* _Activity_:
Provide an exact transcription of all the records.

* _Dataset_:
◇ ◇ ◇ ◇ ◇

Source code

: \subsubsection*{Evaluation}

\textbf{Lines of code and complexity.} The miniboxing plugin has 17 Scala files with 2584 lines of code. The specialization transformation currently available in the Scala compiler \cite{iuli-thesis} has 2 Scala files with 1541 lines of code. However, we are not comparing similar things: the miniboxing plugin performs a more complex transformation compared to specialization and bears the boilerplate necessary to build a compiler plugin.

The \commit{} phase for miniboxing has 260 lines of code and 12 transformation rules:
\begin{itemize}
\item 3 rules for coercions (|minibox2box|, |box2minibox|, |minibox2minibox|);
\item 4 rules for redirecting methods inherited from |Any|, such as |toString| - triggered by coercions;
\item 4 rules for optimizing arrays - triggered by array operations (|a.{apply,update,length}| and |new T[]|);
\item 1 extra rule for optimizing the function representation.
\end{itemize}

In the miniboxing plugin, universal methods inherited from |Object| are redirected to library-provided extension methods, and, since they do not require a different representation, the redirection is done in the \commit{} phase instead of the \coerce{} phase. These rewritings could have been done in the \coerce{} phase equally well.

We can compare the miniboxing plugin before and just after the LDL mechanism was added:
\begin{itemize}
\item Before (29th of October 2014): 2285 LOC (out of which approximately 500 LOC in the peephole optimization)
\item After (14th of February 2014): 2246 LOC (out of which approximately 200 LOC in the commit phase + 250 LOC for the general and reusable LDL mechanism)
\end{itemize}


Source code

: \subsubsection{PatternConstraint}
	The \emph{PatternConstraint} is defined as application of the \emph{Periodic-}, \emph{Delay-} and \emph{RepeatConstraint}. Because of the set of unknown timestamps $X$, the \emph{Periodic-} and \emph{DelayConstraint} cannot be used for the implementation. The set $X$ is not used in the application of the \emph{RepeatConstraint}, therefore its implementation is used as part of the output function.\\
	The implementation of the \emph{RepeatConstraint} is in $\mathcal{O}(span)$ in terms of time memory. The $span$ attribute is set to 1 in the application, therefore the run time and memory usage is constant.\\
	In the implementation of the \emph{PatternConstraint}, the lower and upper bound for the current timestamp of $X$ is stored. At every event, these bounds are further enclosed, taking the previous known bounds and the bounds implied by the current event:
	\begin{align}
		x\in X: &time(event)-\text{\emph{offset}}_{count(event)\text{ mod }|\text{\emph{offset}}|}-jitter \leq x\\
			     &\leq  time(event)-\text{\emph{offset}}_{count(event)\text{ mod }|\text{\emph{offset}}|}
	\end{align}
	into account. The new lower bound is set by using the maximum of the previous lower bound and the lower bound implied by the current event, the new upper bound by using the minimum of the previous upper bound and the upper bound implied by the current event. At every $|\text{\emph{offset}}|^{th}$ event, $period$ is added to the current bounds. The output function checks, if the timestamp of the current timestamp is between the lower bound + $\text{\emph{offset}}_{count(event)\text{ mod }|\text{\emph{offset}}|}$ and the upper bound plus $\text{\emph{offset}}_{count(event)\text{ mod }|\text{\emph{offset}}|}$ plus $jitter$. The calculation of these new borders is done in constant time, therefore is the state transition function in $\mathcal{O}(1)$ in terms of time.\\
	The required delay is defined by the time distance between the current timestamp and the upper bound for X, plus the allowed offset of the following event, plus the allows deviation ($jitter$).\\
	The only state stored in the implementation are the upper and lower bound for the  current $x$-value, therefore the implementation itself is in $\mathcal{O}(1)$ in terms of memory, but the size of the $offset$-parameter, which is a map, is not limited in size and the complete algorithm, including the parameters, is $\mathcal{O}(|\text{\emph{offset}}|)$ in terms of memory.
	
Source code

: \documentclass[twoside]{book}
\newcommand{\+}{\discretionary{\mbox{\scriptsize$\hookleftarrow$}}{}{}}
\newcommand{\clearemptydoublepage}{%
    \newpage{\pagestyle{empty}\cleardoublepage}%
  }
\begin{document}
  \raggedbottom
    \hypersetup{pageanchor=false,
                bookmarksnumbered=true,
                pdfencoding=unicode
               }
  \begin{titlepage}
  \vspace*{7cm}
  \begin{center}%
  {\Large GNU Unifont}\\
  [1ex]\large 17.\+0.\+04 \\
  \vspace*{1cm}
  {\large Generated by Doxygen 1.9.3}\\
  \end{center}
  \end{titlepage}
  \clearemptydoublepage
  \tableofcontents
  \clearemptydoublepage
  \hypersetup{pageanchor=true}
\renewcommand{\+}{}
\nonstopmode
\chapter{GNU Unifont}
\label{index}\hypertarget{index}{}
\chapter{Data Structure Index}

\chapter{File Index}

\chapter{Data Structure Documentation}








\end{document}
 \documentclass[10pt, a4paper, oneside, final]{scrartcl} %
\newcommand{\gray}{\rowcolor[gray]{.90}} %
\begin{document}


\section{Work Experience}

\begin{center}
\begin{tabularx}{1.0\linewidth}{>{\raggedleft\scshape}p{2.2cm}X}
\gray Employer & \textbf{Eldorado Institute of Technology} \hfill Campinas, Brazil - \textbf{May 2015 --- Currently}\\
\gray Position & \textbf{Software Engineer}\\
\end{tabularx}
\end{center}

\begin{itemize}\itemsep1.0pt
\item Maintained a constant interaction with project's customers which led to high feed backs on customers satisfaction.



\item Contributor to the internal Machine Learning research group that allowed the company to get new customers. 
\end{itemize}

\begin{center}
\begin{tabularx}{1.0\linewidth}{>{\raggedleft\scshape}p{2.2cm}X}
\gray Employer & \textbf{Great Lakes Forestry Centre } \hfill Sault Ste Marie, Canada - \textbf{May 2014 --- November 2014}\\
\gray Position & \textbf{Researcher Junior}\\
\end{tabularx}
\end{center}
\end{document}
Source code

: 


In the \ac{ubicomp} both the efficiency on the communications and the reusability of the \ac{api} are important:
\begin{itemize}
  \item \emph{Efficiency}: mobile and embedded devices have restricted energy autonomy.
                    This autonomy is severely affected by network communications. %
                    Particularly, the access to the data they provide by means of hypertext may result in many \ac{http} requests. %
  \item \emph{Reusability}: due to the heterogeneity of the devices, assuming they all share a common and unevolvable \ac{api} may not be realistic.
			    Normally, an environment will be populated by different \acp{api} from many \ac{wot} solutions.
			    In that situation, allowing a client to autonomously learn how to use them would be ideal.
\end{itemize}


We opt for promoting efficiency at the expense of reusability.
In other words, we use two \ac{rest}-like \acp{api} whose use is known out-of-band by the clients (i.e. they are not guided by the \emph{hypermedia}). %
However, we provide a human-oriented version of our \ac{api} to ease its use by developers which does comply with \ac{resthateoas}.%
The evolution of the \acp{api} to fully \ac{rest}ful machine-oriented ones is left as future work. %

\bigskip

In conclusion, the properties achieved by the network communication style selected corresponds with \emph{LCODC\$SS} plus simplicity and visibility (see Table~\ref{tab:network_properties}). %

◇ ◇ ◇ ◇ ◇

* _Exercise output_:
Source code

: \subsubsection*{Evaluation}

\textbf{Lines of code and complexity.} The miniboxing plugin has 17 Scala files with 2584 lines of code. The specialization transformation currently available in the Scala compiler \cite{iuli-thesis} has 2 Scala files with 1541 lines of code. However, we are not comparing similar things: the miniboxing plugin performs a more complex transformation compared to specialization and bears the boilerplate necessary to build a compiler plugin.

The \commit{} phase for miniboxing has 260 lines of code and 12 transformation rules:
\begin{itemize}
\item 3 rules for coercions (|minibox2box|, |box2minibox|, |minibox2minibox|);
\item 4 rules for redirecting methods inherited from |Any|, such as |toString| - triggered by coercions;
\item 4 rules for optimizing arrays - triggered by array operations (|a.{apply,update,length}| and |new T[]|);
\item 1 extra rule for optimizing the function representation.
\end{itemize}

In the miniboxing plugin, universal methods inherited from |Object| are redirected to library-provided extension methods, and, since they do not require a different representation, the redirection is done in the \commit{} phase instead of the \coerce{} phase. These rewritings could have been done in the \coerce{} phase equally well.

We can compare the miniboxing plugin before and just after the LDL mechanism was added:
\begin{itemize}
\item Before (29th of October 2014): 2285 LOC (out of which approximately 500 LOC in the peephole optimization)
\item After (14th of February 2014): 2246 LOC (out of which approximately 200 LOC in the commit phase + 250 LOC for the general and reusable LDL mechanism)
\end{itemize}


Source code

: \subsubsection{PatternConstraint}
	The \emph{PatternConstraint} is defined as application of the \emph{Periodic-}, \emph{Delay-} and \emph{RepeatConstraint}. Because of the set of unknown timestamps $X$, the \emph{Periodic-} and \emph{DelayConstraint} cannot be used for the implementation. The set $X$ is not used in the application of the \emph{RepeatConstraint}, therefore its implementation is used as part of the output function.\\
	The implementation of the \emph{RepeatConstraint} is in $\mathcal{O}(span)$ in terms of time memory. The $span$ attribute is set to 1 in the application, therefore the run time and memory usage is constant.\\
	In the implementation of the \emph{PatternConstraint}, the lower and upper bound for the current timestamp of $X$ is stored. At every event, these bounds are further enclosed, taking the previous known bounds and the bounds implied by the current event:
	\begin{align}
		x\in X: &time(event)-\text{\emph{offset}}_{count(event)\text{ mod }|\text{\emph{offset}}|}-jitter \leq x\\
			     &\leq  time(event)-\text{\emph{offset}}_{count(event)\text{ mod }|\text{\emph{offset}}|}
	\end{align}
	into account. The new lower bound is set by using the maximum of the previous lower bound and the lower bound implied by the current event, the new upper bound by using the minimum of the previous upper bound and the upper bound implied by the current event. At every $|\text{\emph{offset}}|^{th}$ event, $period$ is added to the current bounds. The output function checks, if the timestamp of the current timestamp is between the lower bound + $\text{\emph{offset}}_{count(event)\text{ mod }|\text{\emph{offset}}|}$ and the upper bound plus $\text{\emph{offset}}_{count(event)\text{ mod }|\text{\emph{offset}}|}$ plus $jitter$. The calculation of these new borders is done in constant time, therefore is the state transition function in $\mathcal{O}(1)$ in terms of time.\\
	The required delay is defined by the time distance between the current timestamp and the upper bound for X, plus the allowed offset of the following event, plus the allows deviation ($jitter$).\\
	The only state stored in the implementation are the upper and lower bound for the  current $x$-value, therefore the implementation itself is in $\mathcal{O}(1)$ in terms of memory, but the size of the $offset$-parameter, which is a map, is not limited in size and the complete algorithm, including the parameters, is $\mathcal{O}(|\text{\emph{offset}}|)$ in terms of memory.
	
Source code

: \documentclass[twoside]{book}
\newcommand{\+}{\discretionary{\mbox{\scriptsize$\hookleftarrow$}}{}{}}
\newcommand{\clearemptydoublepage}{%
    \newpage{\pagestyle{empty}\cleardoublepage}%
  }
\begin{document}
  \raggedbottom
    \hypersetup{pageanchor=false,
                bookmarksnumbered=true,
                pdfencoding=unicode
               }
  \begin{titlepage}
  \vspace*{7cm}
  \begin{center}%
  {\Large GNU Unifont}\\
  [1ex]\large 17.\+0.\+04 \\
  \vspace*{1cm}
  {\large Generated by Doxygen 1.9.3}\\
  \end{center}
  \end{titlepage}
  \clearemptydoublepage
  \tableofcontents
  \clearemptydoublepage
  \hypersetup{pageanchor=true}
\renewcommand{\+}{}
\nonstopmode
\chapter{GNU Unifont}
\label{index}\hypertarget{index}{}
\chapter{Data Structure Index}

\chapter{File Index}

\chapter{Data Structure Documentation}








\end{document}
 \documentclass[10pt, a4paper, oneside, final]{scrartcl} %
\newcommand{\gray}{\rowcolor[gray]{.90}} %
\begin{document}


\section{Work Experience}

\begin{center}
\begin{tabularx}{1.0\linewidth}{>{\raggedleft\scshape}p{2.2cm}X}
\gray Employer & \textbf{Eldorado Institute of Technology} \hfill Campinas, Brazil - \textbf{May 2015 --- Currently}\\
\gray Position & \textbf{Software Engineer}\\
\end{tabularx}
\end{center}

\begin{itemize}\itemsep1.0pt
\item Maintained a constant interaction with project's customers which led to high feed backs on customers satisfaction.



\item Contributor to the internal Machine Learning research group that allowed the company to get new customers. 
\end{itemize}

\begin{center}
\begin{tabularx}{1.0\linewidth}{>{\raggedleft\scshape}p{2.2cm}X}
\gray Employer & \textbf{Great Lakes Forestry Centre } \hfill Sault Ste Marie, Canada - \textbf{May 2014 --- November 2014}\\
\gray Position & \textbf{Researcher Junior}\\
\end{tabularx}
\end{center}
\end{document}
Source code

: 


In the \ac{ubicomp} both the efficiency on the communications and the reusability of the \ac{api} are important:
\begin{itemize}
  \item \emph{Efficiency}: mobile and embedded devices have restricted energy autonomy.
                    This autonomy is severely affected by network communications. %
                    Particularly, the access to the data they provide by means of hypertext may result in many \ac{http} requests. %
  \item \emph{Reusability}: due to the heterogeneity of the devices, assuming they all share a common and unevolvable \ac{api} may not be realistic.
			    Normally, an environment will be populated by different \acp{api} from many \ac{wot} solutions.
			    In that situation, allowing a client to autonomously learn how to use them would be ideal.
\end{itemize}


We opt for promoting efficiency at the expense of reusability.
In other words, we use two \ac{rest}-like \acp{api} whose use is known out-of-band by the clients (i.e. they are not guided by the \emph{hypermedia}). %
However, we provide a human-oriented version of our \ac{api} to ease its use by developers which does comply with \ac{resthateoas}.%
The evolution of the \acp{api} to fully \ac{rest}ful machine-oriented ones is left as future work. %

\bigskip

In conclusion, the properties achieved by the network communication style selected corresponds with \emph{LCODC\$SS} plus simplicity and visibility (see Table~\ref{tab:network_properties}). %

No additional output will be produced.